*Work instruction:* Below are records; count the lines that hold the string "graph" and give only the count.

*Dataset excerpts:*
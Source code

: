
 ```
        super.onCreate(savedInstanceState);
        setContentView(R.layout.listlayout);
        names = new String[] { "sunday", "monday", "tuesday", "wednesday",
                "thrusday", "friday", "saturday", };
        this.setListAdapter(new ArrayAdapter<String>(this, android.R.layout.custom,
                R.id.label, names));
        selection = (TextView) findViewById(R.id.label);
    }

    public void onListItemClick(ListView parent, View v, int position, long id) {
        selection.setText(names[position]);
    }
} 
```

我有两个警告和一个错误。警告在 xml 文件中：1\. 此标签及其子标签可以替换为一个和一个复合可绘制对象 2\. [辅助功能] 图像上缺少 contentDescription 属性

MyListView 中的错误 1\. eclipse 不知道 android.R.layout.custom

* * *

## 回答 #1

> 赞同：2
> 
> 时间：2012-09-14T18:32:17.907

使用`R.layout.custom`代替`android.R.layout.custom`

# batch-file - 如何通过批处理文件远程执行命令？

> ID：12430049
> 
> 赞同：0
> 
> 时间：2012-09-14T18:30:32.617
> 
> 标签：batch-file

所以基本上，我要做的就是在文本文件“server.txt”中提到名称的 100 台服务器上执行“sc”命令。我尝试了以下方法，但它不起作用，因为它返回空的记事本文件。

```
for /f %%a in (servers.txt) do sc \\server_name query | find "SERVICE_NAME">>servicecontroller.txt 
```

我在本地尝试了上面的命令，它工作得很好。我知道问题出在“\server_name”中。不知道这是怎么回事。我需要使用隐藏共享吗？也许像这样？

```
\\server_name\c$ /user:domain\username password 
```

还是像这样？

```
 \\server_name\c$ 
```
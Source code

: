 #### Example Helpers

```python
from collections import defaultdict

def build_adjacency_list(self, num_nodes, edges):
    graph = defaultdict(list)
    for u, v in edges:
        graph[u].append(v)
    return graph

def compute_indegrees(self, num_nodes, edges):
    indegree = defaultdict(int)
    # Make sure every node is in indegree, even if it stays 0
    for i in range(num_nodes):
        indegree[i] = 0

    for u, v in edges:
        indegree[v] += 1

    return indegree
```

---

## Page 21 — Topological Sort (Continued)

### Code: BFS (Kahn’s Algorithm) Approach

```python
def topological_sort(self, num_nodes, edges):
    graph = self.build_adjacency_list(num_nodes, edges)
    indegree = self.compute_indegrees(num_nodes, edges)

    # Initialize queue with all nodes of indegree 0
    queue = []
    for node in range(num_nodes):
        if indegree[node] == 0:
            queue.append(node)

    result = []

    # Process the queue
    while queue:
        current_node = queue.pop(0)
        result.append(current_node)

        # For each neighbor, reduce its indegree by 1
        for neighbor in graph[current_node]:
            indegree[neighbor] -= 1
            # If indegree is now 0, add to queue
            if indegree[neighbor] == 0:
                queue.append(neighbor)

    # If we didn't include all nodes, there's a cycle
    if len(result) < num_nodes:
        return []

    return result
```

*Exercise result:* 5